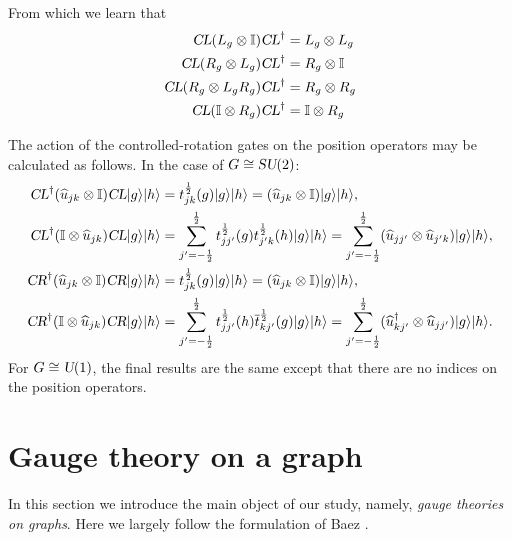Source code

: \documentclass[12pt]{amsart}
\def\su2{\textsl{SU}(2)}
\def\uone{\textsl{U}(1)}
\def\CL{\textsl{CL}}
\def\CR{\textsl{CR}}
\theoremstyle{definition}
\theoremstyle{remark}
\numberwithin{equation}{section}
\begin{document}
From which we learn that
\begin{equation}
	\begin{split}
	\CL(L_g\otimes \mathbb{I}) \CL^\dag &= L_g \otimes L_g \\ 
	\CL(R_g\otimes L_g) \CL^\dag &= R_g\otimes \mathbb{I}\\
	\CL  (R_{g}\otimes L_g R_g)\CL^\dag &= R_g \otimes R_g \\
	\CL  (\mathbb{I}\otimes R_g )\CL^\dag &= \mathbb{I} \otimes R_g \\
	\end{split}
\end{equation}


The action of the controlled-rotation gates on the position operators may be calculated as follows.
In the case of $G\cong \su2$:
\begin{equation}
	\begin{split}
		\CL^\dag ( \widehat{u}_{jk}\otimes \mathbb{I} )\CL|g\rangle|h\rangle &= t_{jk}^{\frac12}(g)|g\rangle |h\rangle = ( \widehat{u}_{jk}\otimes \mathbb{I} )|g\rangle|h\rangle, \\
		\CL^\dag ( \mathbb{I}\otimes \widehat{u}_{jk}  )\CL|g\rangle|h\rangle &= \sum_{j'=-\frac12}^{\frac12}t_{jj'}^{\frac12}(g)t_{j'k}^{\frac12}(h)|g\rangle |h\rangle = \sum_{j'=-\frac12}^{\frac12}( \widehat{u}_{jj'}\otimes \widehat{u}_{j'k} )|g\rangle|h\rangle, \\
		\CR^\dag ( \widehat{u}_{jk}\otimes \mathbb{I} )\CR|g\rangle|h\rangle &= t_{jk}^{\frac12}(g)|g\rangle |h\rangle = ( \widehat{u}_{jk}\otimes \mathbb{I} )|g\rangle|h\rangle, \\
		\CR^\dag ( \mathbb{I}\otimes \widehat{u}_{jk}  )\CR|g\rangle|h\rangle &= \sum_{j'=-\frac12}^{\frac12}t_{jj'}^{\frac12}(h)\overline{t}_{kj'}^{\frac12}(g)|g\rangle |h\rangle = \sum_{j'=-\frac12}^{\frac12}( \widehat{u}_{kj'}^\dag\otimes \widehat{u}_{jj'} )|g\rangle|h\rangle. \\
	\end{split}
\end{equation}
For $G\cong \uone$, the final results are the same except that there are no 
indices on the position operators.

\section{Gauge theory on a graph}
In this section we introduce the main object of our study, namely, \emph{gauge theories on graphs}. Here we largely follow the formulation of Baez \cite{baez:1996a}.
\end{document}
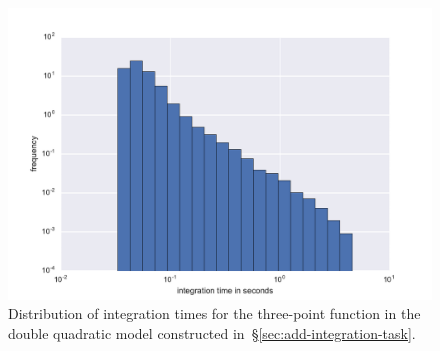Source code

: \documentclass[11pt,a4paper]{article}
\begin{document}
\begin{figure}
    \begin{center}
        \includegraphics[scale=0.65]{Outputs/timing_histogram}    
    \end{center}
    \caption{\label{fig:time-distribution}Distribution of integration
    times for the three-point function in the double quadratic model
    constructed in~\S\ref{sec:add-integration-task}.}
\end{figure}
\end{document}

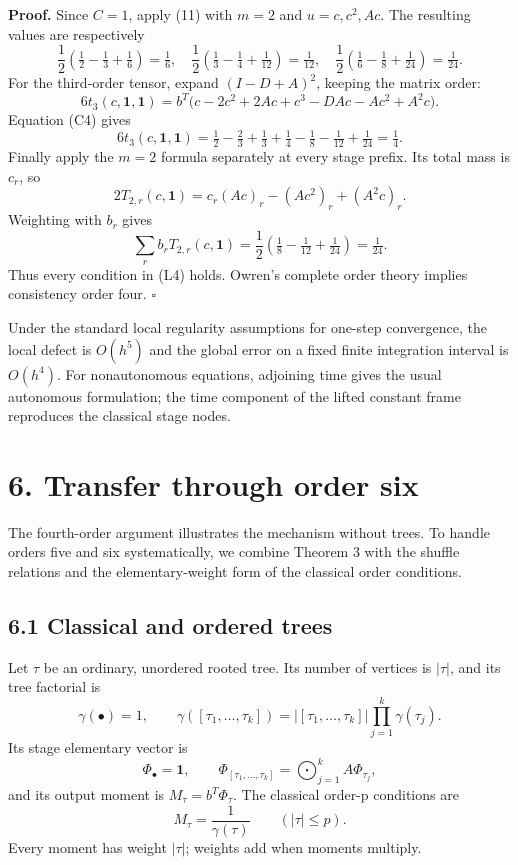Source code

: \documentclass[
  11pt,
  a4paper,
]{scrartcl}
\begin{document}
\textbf{Proof.} Since \(C=1\), apply (11) with \(m=2\) and
\(u=c,c^2,Ac\). The resulting values are respectively \[
\frac12(\tfrac12-\tfrac13+\tfrac16)=\tfrac16,
\quad\frac12(\tfrac13-\tfrac14+\tfrac1{12})=\tfrac1{12},
\quad\frac12(\tfrac16-\tfrac18+\tfrac1{24})=\tfrac1{24}.
\] For the third-order tensor, expand \((I-D+A)^2\), keeping the matrix
order: \[
6t_3(c,\mathbf1,\mathbf1)
=b^T\bigl(c-2c^2+2Ac+c^3-D Ac-Ac^2+A^2c\bigr).
\] Equation (C4) gives \[
6t_3(c,\mathbf1,\mathbf1)
=\tfrac12-\tfrac23+\tfrac13+\tfrac14-\tfrac18-\tfrac1{12}+\tfrac1{24}
=\tfrac14.
\] Finally apply the \(m=2\) formula separately at every stage prefix.
Its total mass is \(c_r\), so \[
2T_{2,r}(c,\mathbf1)=c_r(Ac)_r-(Ac^2)_r+(A^2c)_r.
\] Weighting with \(b_r\) gives \[
\sum_rb_rT_{2,r}(c,\mathbf1)
=\frac12(\tfrac18-\tfrac1{12}+\tfrac1{24})=\tfrac1{24}.
\] Thus every condition in (L4) holds. Owren's complete order theory
implies consistency order four. \(\square\)

Under the standard local regularity assumptions for one-step
convergence, the local defect is \(O(h^5)\) and the global error on a
fixed finite integration interval is \(O(h^4)\). For nonautonomous
equations, adjoining time gives the usual autonomous formulation; the
time component of the lifted constant frame reproduces the classical
stage nodes.

\section{6. Transfer through order
six}\label{transfer-through-order-six}

The fourth-order argument illustrates the mechanism without trees. To
handle orders five and six systematically, we combine Theorem 3 with the
shuffle relations and the elementary-weight form of the classical order
conditions.

\subsection{6.1 Classical and ordered
trees}\label{classical-and-ordered-trees}

Let \(\tau\) be an ordinary, unordered rooted tree. Its number of
vertices is \(|\tau|\), and its tree factorial is \[
\gamma(\bullet)=1,\qquad
\gamma([\tau_1,\ldots,\tau_k])
=|[\tau_1,\ldots,\tau_k]|\prod_{j=1}^k\gamma(\tau_j).
\] Its stage elementary vector is \[
\Phi_\bullet=\mathbf1,\qquad
\Phi_{[\tau_1,\ldots,\tau_k]}
=\bigodot_{j=1}^k A\Phi_{\tau_j},
\] and its output moment is \(M_\tau=b^T\Phi_\tau\). The classical
order-p conditions are \[
M_\tau=\frac1{\gamma(\tau)}\qquad (|\tau|\leq p).
\tag{C}
\] Every moment has weight \(|\tau|\); weights add when moments
multiply.
\end{document}
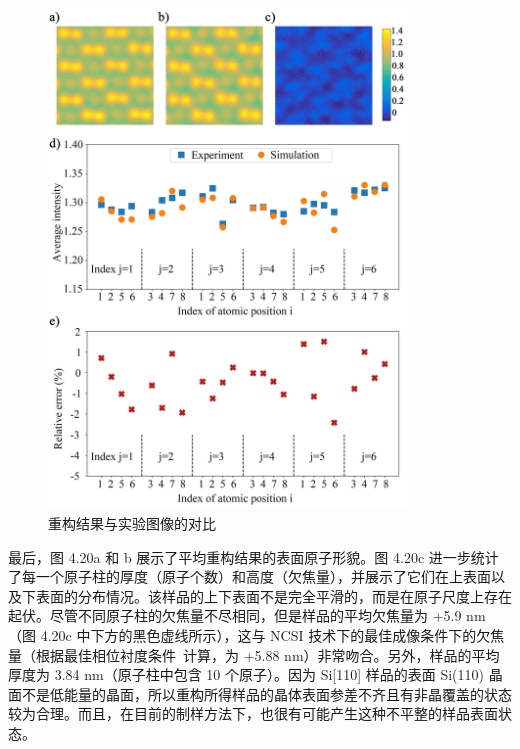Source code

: \begin{figure}[H]
	\vspace{\baselineskip}
	\centering
	\includegraphics[width=0.85\textwidth]{../2.18/218}
	\caption{重构结果与实验图像的对比}\label{fig:218}
	\song{}
\end{figure}


最后，图 4.20a 和 b 展示了平均重构结果的表面原子形貌。图 4.20c 进一步统计了每一个原子柱的厚度（原子个数）和高度（欠焦量），并展示了它们在上表面以及下表面的分布情况。该样品的上下表面不是完全平滑的，而是在原子尺度上存在起伏。尽管不同原子柱的欠焦量不尽相同，但是样品的平均欠焦量为 +5.9 nm（图 4.20c 中下方的黑色虚线所示），这与 NCSI 技术下的最佳成像条件下的欠焦量（根据最佳相位衬度条件~\cite{Urban2009}计算，为 +5.88 nm）非常吻合。另外，样品的平均厚度为 3.84 nm（原子柱中包含 10 个原子）。因为 Si[110] 样品的表面 Si(110) 晶面不是低能量的晶面，所以重构所得样品的晶体表面参差不齐且有非晶覆盖的状态较为合理。而且，在目前的制样方法下，也很有可能产生这种不平整的样品表面状态。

EXERCISE DIRECTIONS –
Whenever a line in the material above holds the string "elementary", copy that line in full.

EXERCISE ANSWER –
shuffle relations and the elementary-weight form of the classical order
\] Its stage elementary vector is \[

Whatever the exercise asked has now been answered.